Emotions are caused by chemical reactions in our bodies, pheremones.
Animals are still in touch with reading pheremones, most humans are not,
we use other methods of communication now, but some are still in touch with the pheremone system,
psychics as most call them.
Bek is this.
But really, love is just one of these pheremonal chemical reactions in our bodies that makes us feel things.
You have an attraction to another person, it is just a subconscious pheremonal recognisation or click.
Or at least that is the way I have interpereted the information I have read.

In truth, we can't control 'love' because love is just a chemical reaction.

xx

Saturday, November 13, 2010

What is Love?

Is it that funny feeling in your torso after a text or smile?
Is it when a thought of that person brings a secret smile to your face?
Or is it when they tell you what you don't want to hear? when nobody else will?
Because they love you and care too much to watch you destroy yourself?
Is it knowing they will always be there to tell you the blunt truth?
When they open your eyes to things you were oblivious to? things you were blocking out and didn't want to see? things that you needed to see?
Is love honesty and trust?
Is it happiness and peace?
Or is it simply being so comfortable with that person, that you can fight,
you can tell each other what has to be said, what they don't want to hear,
Is it when they are the only person willing to risk their happiness, even safety, to try to get through to you?
To try to help and be there for you? through it all, all of your issues?

I don't know love. That is obvious.
But what I do know, is that it is hard, it is confusing, and it takes committment and effort and patience.
It takes your all.

You like somone, and think they like you back, but wham! they like somebody else, but are confused, which confuses you, and confuses them, and confuses everybody because it is all just confusing confusionistic confusion.
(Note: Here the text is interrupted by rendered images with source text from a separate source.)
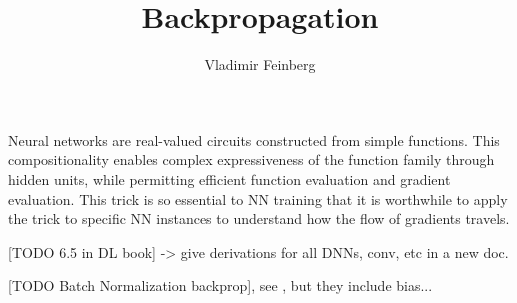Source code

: \documentclass{article}
\title{Backpropagation}
\author{Vladimir Feinberg}
\begin{document}
\maketitle

Neural networks are real-valued circuits constructed from simple functions. This compositionality enables complex expressiveness of the function family through hidden units, while permitting efficient function evaluation and gradient evaluation. This trick is so essential to NN training that it is worthwhile to apply the trick to specific NN instances to understand how the flow of gradients travels.

[TODO 6.5 in DL book] -> give derivations for all DNNs, conv, etc in a new doc.

[TODO Batch Normalization backprop], see , but they include bias...
\end{document}
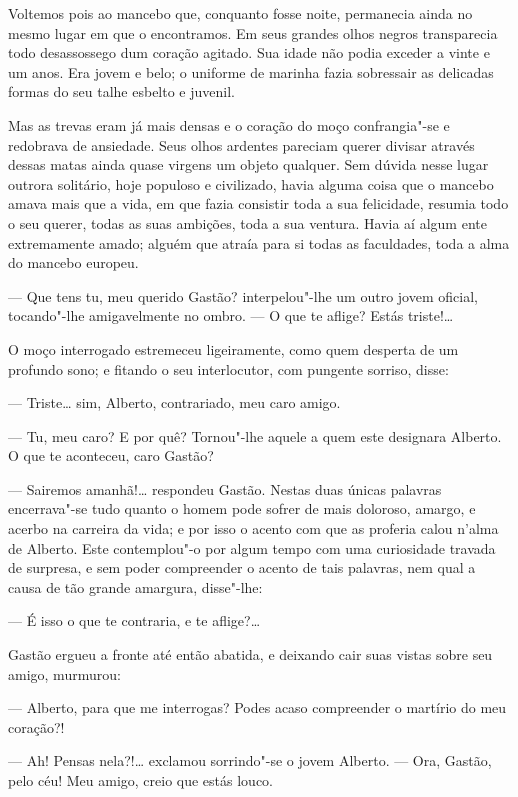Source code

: Voltemos pois ao mancebo que, conquanto fosse noite, permanecia ainda no
mesmo lugar em que o encontramos. Em seus grandes olhos negros
transparecia todo desassossego dum coração agitado. Sua idade não podia
exceder a vinte e um anos. Era jovem e belo; o uniforme de marinha fazia
sobressair as delicadas formas do seu talhe esbelto e juvenil.

Mas as trevas eram já mais densas e o coração do moço confrangia"-se e
redobrava de ansiedade. Seus olhos ardentes pareciam querer divisar
através dessas matas ainda quase virgens um objeto qualquer. Sem dúvida
nesse lugar outrora solitário, hoje populoso e civilizado, havia alguma
coisa que o mancebo amava mais que a vida, em que fazia consistir toda a
sua felicidade, resumia todo o seu querer, todas as suas ambições, toda
a sua ventura. Havia aí algum ente extremamente amado; alguém que atraía
para si todas as faculdades, toda a alma do mancebo europeu.

--- Que tens tu, meu querido Gastão? interpelou"-lhe um outro jovem
oficial, tocando"-lhe amigavelmente no ombro. --- O que te aflige? Estás
triste!\ldots{}

O moço interrogado estremeceu ligeiramente, como quem desperta de um
profundo sono; e fitando o seu interlocutor, com pungente sorriso,
disse:

--- Triste\ldots{} sim, Alberto, contrariado, meu caro amigo.

--- Tu, meu caro? E por quê? Tornou"-lhe aquele a quem este designara
Alberto. O que te aconteceu, caro Gastão?

--- Sairemos amanhã!\ldots{} respondeu Gastão. Nestas duas únicas palavras
encerrava"-se tudo quanto o homem pode sofrer de mais doloroso, amargo, e
acerbo na carreira da vida; e por isso o acento com que as proferia
calou n'alma de Alberto. Este contemplou"-o por algum tempo com uma
curiosidade travada de surpresa, e sem poder compreender o acento de
tais palavras, nem qual a causa de tão grande amargura, disse"-lhe:

--- É isso o que te contraria, e te aflige?\ldots{}

Gastão ergueu a fronte até então abatida, e deixando cair suas vistas
sobre seu amigo, murmurou:

--- Alberto, para que me interrogas? Podes acaso compreender o martírio
do meu coração?!

--- Ah! Pensas nela?!\ldots{} exclamou sorrindo"-se o jovem Alberto. --- Ora,
Gastão, pelo céu! Meu amigo, creio que estás louco.

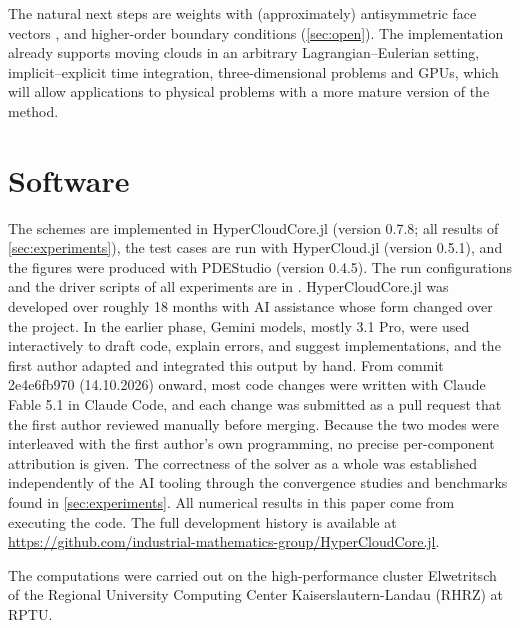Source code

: \documentclass[smallextended]{svjour3}
\numberwithin{equation}{section}
\begin{document}
The natural next steps are weights with (approximately) antisymmetric face vectors \cite{Chiu2012,Suchde2017}, and higher-order boundary conditions (\cref{sec:open}). The implementation \cite{jung_hypercloudcore,jung_hypercloud} already supports moving clouds in an arbitrary Lagrangian--Eulerian setting, implicit--explicit time integration, three-dimensional problems and GPUs, which will allow applications to physical problems with a more mature version of the method.

\section*{Software}
The schemes are implemented in HyperCloudCore.jl \cite{jung_hypercloudcore} (version 0.7.8; all results of \cref{sec:experiments}), the test cases are run with HyperCloud.jl \cite{jung_hypercloud} (version 0.5.1), and the figures were produced with PDEStudio \cite{jung_pdestudio} (version 0.4.5). The run configurations and the driver scripts of all experiments are in \cite{jung_meshfree_simulations}.
HyperCloudCore.jl was developed over roughly 18 months with AI assistance whose form changed over the project. In the earlier phase, Gemini models, mostly 3.1 Pro, were used interactively to draft code, explain errors, and suggest implementations, and the first author adapted and integrated this output by hand. From commit 2e4e6fb970 (14.10.2026) onward, most code changes were written with Claude Fable 5.1 in Claude Code, and each change was submitted as a pull request that the first author reviewed manually before merging. Because the two modes were interleaved with the first author's own programming, no precise per-component attribution is given. The correctness of the solver as a whole was established independently of the AI tooling through the convergence studies and benchmarks found in \cref{sec:experiments}. All numerical results in this paper come from executing the code. The full development history is available at \url{https://github.com/industrial-mathematics-group/HyperCloudCore.jl}.

\begin{acknowledgements}
The computations were carried out on the high-performance cluster Elwetritsch of the Regional University Computing Center Kaiserslautern-Landau (RHRZ) at RPTU.
\end{acknowledgements}

\end{document}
Which is why some people are scared of liking people which could turn into loving people and being vulnerable. I am one of those people. I am scared of love, of a lot of irrational things. But I, and others, need to try and see that to be happy, to achieve, you have to take the risks in life. Or you will just be living in a constant stand still. A constant  crossroads.

anyway, big enough ramble for a first blog hey?